All lines holding the word "github" in the listing below need to be copied.

(Provided information Opens)

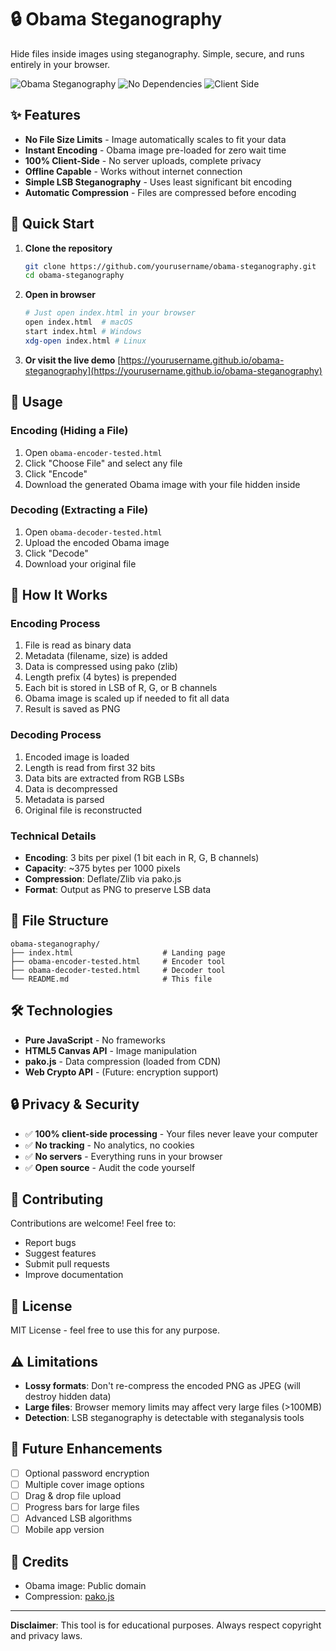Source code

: # 🔒 Obama Steganography

Hide files inside images using steganography. Simple, secure, and runs entirely in your browser.

![Obama Steganography](https://img.shields.io/badge/steganography-LSB-blue) ![No Dependencies](https://img.shields.io/badge/dependencies-none-green) ![Client Side](https://img.shields.io/badge/processing-client--side-orange)

## ✨ Features

- **No File Size Limits** - Image automatically scales to fit your data
- **Instant Encoding** - Obama image pre-loaded for zero wait time
- **100% Client-Side** - No server uploads, complete privacy
- **Offline Capable** - Works without internet connection
- **Simple LSB Steganography** - Uses least significant bit encoding
- **Automatic Compression** - Files are compressed before encoding

## 🚀 Quick Start

1. **Clone the repository**
   ```bash
   git clone https://github.com/yourusername/obama-steganography.git
   cd obama-steganography
   ```

2. **Open in browser**
   ```bash
   # Just open index.html in your browser
   open index.html  # macOS
   start index.html # Windows
   xdg-open index.html # Linux
   ```

3. **Or visit the live demo**
   [https://yourusername.github.io/obama-steganography](https://yourusername.github.io/obama-steganography)

## 📖 Usage

### Encoding (Hiding a File)

1. Open `obama-encoder-tested.html`
2. Click "Choose File" and select any file
3. Click "Encode"
4. Download the generated Obama image with your file hidden inside

### Decoding (Extracting a File)

1. Open `obama-decoder-tested.html`
2. Upload the encoded Obama image
3. Click "Decode"
4. Download your original file

## 🔧 How It Works

### Encoding Process
1. File is read as binary data
2. Metadata (filename, size) is added
3. Data is compressed using pako (zlib)
4. Length prefix (4 bytes) is prepended
5. Each bit is stored in LSB of R, G, or B channels
6. Obama image is scaled up if needed to fit all data
7. Result is saved as PNG

### Decoding Process
1. Encoded image is loaded
2. Length is read from first 32 bits
3. Data bits are extracted from RGB LSBs
4. Data is decompressed
5. Metadata is parsed
6. Original file is reconstructed

### Technical Details

- **Encoding**: 3 bits per pixel (1 bit each in R, G, B channels)
- **Capacity**: ~375 bytes per 1000 pixels
- **Compression**: Deflate/Zlib via pako.js
- **Format**: Output as PNG to preserve LSB data

## 📁 File Structure

```
obama-steganography/
├── index.html                    # Landing page
├── obama-encoder-tested.html     # Encoder tool
├── obama-decoder-tested.html     # Decoder tool
└── README.md                     # This file
```

## 🛠️ Technologies

- **Pure JavaScript** - No frameworks
- **HTML5 Canvas API** - Image manipulation
- **pako.js** - Data compression (loaded from CDN)
- **Web Crypto API** - (Future: encryption support)

## 🔒 Privacy & Security

- ✅ **100% client-side processing** - Your files never leave your computer
- ✅ **No tracking** - No analytics, no cookies
- ✅ **No servers** - Everything runs in your browser
- ✅ **Open source** - Audit the code yourself

## 🤝 Contributing

Contributions are welcome! Feel free to:

- Report bugs
- Suggest features
- Submit pull requests
- Improve documentation

## 📝 License

MIT License - feel free to use this for any purpose.

## ⚠️ Limitations

- **Lossy formats**: Don't re-compress the encoded PNG as JPEG (will destroy hidden data)
- **Large files**: Browser memory limits may affect very large files (>100MB)
- **Detection**: LSB steganography is detectable with steganalysis tools

## 🎯 Future Enhancements

- [ ] Optional password encryption
- [ ] Multiple cover image options
- [ ] Drag & drop file upload
- [ ] Progress bars for large files
- [ ] Advanced LSB algorithms
- [ ] Mobile app version

## 🙏 Credits

- Obama image: Public domain
- Compression: [pako.js](https://github.com/nodeca/pako)

---

**Disclaimer**: This tool is for educational purposes. Always respect copyright and privacy laws.
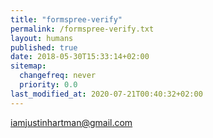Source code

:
 ```yaml
---
title: "formspree-verify"
permalink: /formspree-verify.txt
layout: humans
published: true
date: 2018-05-30T15:33:14+02:00
sitemap: 
  changefreq: never
  priority: 0.0
last_modified_at: 2020-07-21T00:40:32+02:00
---
```

iamjustinhartman@gmail.com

(Provided information Closes)

- **Response area**:
   git clone https://github.com/yourusername/obama-steganography.git
   [https://yourusername.github.io/obama-steganography](https://yourusername.github.io/obama-steganography)
- Compression: [pako.js](https://github.com/nodeca/pako)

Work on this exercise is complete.